If you're uncertain about what state a physical system is in, you're uncertain about where the point lies in phase space. You can describe that uncertainty by drawing a border around the volume of phase space the point might occupy. The wider the border, the larger the volume. The larger the volume, the more points in the volume; the more points in the volume, the more possible states of the system; the more possible states of the system, the greater your uncertainty about the system; the greater your uncertainty, the greater the entropy.

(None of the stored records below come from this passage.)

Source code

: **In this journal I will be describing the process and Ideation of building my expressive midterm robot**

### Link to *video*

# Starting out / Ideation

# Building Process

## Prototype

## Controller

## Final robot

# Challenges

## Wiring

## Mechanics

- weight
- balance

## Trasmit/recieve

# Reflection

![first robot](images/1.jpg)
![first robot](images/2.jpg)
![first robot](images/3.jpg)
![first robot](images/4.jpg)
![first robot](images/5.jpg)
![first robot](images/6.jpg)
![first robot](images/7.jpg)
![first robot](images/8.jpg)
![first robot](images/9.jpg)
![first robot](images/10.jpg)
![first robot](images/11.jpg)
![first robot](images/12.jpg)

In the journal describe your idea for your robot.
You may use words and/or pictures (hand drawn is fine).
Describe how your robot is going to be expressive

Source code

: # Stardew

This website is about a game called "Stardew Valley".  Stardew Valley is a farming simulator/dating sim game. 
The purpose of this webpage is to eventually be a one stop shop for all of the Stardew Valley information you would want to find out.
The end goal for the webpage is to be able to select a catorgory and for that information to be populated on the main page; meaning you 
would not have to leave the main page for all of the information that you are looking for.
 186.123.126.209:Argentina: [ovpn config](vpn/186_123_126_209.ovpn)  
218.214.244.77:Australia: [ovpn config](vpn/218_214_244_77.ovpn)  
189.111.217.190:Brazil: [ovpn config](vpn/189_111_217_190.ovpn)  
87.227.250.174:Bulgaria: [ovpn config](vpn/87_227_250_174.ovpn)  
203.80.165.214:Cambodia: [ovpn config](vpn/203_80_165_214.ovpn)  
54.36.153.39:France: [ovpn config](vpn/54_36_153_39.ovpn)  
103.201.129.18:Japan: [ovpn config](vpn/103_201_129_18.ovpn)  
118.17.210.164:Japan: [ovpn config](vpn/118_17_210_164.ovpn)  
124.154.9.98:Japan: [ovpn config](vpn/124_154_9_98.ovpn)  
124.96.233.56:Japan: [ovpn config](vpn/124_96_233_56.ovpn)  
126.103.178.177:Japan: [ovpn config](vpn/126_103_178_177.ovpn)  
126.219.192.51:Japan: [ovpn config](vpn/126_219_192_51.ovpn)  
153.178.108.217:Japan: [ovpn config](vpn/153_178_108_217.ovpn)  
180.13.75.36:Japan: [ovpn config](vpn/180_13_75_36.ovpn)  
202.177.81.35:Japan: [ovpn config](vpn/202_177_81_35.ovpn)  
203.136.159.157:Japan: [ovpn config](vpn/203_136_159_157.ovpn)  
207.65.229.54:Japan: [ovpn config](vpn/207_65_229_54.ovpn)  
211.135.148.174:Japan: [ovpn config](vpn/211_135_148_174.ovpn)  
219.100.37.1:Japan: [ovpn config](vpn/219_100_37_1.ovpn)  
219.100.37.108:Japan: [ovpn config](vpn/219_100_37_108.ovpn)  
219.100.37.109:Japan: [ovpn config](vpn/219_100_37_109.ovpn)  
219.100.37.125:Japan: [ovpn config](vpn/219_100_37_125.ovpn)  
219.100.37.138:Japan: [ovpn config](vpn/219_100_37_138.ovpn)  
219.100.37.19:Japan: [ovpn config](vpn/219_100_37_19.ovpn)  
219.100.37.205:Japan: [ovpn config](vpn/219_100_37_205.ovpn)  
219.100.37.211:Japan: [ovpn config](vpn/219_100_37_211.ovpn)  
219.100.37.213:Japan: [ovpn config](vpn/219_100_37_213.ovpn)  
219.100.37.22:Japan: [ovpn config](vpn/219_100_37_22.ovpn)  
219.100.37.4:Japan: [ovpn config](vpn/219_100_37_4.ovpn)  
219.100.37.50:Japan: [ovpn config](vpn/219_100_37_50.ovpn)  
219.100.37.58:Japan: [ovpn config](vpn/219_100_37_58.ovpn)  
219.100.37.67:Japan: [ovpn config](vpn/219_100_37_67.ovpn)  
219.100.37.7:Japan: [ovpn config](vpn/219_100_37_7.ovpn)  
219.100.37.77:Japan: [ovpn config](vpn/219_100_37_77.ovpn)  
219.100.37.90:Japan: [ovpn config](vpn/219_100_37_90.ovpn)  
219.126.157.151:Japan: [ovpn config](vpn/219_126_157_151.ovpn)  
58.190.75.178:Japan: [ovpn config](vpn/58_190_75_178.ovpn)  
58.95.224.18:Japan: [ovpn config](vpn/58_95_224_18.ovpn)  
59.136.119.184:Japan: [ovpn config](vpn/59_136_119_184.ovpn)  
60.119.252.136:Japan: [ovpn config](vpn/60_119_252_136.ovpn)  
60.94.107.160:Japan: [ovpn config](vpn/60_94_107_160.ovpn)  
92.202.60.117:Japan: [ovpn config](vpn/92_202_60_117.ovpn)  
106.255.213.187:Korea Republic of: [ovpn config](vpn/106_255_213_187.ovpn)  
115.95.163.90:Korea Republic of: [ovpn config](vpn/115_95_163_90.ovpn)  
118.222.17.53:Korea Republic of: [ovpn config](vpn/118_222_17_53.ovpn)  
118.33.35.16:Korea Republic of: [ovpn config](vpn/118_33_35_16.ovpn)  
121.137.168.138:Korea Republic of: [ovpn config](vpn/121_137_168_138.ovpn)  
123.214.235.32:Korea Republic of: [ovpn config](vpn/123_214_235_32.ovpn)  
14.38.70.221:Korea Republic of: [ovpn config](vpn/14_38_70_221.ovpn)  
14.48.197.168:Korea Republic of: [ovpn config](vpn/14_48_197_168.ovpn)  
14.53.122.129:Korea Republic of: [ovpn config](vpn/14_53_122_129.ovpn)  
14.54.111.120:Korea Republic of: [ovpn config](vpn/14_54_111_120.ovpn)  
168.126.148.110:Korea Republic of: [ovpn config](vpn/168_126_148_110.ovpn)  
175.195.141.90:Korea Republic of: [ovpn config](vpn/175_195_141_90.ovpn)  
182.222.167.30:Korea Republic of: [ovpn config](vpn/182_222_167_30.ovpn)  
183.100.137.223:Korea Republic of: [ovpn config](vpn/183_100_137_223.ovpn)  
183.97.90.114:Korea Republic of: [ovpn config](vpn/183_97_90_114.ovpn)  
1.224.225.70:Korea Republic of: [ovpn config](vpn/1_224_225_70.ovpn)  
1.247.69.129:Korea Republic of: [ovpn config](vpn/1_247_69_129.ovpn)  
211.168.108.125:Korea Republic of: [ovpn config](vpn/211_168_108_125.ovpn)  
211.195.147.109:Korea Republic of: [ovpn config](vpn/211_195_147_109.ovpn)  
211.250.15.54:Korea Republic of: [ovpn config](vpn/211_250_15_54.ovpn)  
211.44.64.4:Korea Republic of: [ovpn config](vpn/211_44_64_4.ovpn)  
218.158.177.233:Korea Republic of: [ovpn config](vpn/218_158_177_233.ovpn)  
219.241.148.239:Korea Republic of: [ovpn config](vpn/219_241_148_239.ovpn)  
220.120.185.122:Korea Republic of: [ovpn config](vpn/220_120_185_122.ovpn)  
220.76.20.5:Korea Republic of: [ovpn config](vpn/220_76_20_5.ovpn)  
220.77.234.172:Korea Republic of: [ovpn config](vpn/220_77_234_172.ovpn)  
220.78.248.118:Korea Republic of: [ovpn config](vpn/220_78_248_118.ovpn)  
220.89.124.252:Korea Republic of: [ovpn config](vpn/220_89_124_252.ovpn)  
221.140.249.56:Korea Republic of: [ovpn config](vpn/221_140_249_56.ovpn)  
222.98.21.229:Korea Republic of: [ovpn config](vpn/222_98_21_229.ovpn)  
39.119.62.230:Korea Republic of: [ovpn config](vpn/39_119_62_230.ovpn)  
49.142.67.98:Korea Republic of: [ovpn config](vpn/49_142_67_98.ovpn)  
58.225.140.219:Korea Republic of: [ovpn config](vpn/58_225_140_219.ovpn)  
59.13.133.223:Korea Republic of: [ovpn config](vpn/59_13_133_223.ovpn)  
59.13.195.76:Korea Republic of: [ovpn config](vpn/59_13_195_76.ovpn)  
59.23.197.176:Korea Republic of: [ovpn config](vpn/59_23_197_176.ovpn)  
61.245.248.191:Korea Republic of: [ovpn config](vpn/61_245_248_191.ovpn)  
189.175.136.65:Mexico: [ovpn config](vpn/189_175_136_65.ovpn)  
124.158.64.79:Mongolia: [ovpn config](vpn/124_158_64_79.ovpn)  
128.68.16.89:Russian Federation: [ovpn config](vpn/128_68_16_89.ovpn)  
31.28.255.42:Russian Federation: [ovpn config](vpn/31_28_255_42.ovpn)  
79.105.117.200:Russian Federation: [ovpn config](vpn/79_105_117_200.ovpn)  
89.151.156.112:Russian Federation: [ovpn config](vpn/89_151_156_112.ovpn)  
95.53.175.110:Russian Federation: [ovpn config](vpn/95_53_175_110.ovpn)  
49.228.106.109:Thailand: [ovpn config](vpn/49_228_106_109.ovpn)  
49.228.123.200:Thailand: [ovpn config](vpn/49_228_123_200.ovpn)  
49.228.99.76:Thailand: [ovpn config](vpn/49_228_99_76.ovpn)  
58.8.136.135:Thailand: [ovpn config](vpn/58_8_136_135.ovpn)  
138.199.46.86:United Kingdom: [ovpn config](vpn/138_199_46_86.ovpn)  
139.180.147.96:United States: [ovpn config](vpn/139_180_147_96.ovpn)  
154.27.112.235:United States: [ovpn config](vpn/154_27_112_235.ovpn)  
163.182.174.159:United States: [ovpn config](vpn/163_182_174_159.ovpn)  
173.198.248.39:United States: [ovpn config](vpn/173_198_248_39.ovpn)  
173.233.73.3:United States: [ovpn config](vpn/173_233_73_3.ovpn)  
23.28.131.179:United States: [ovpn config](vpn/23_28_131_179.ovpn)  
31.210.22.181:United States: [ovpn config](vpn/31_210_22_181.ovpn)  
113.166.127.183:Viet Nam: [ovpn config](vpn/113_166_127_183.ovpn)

Suppose you have a system of sixty (classical) gas molecules, with three positional dimensions and three velocity dimensions, a 360-dimensional phase space. As the gas molecules fly around and bump into each other, collide and rebound, their positions change and their velocities change, and the point representing the state of the entire system traces out a trajectory through phase space. Suppose you heat up the gas, make the molecules move faster. Each individual molecule has a greater range of possible velocities because the molecules are moving faster; particle 33's velocity in the vertical coordinate might vary between -10 meters/second and 10 meters/second, instead of -5 meters/second and 5 meters/second. You only know the temperature of the gas; you don't know the exact position of any specific particle (note: in quantum physics there is no such thing as a "specific particle") or the exact velocity of any specific particle. If you are told the temperature has changed, say, gone up by 5 degrees, you then become more uncertain of the system state; every individual particle has a wider range of possible velocities. The system as a whole could be in more possible states; the volume in configuration space needs a larger border; the entropy goes up. As an object becomes hotter, its entropy increases. This is the border where physics blends smoothly into information theory.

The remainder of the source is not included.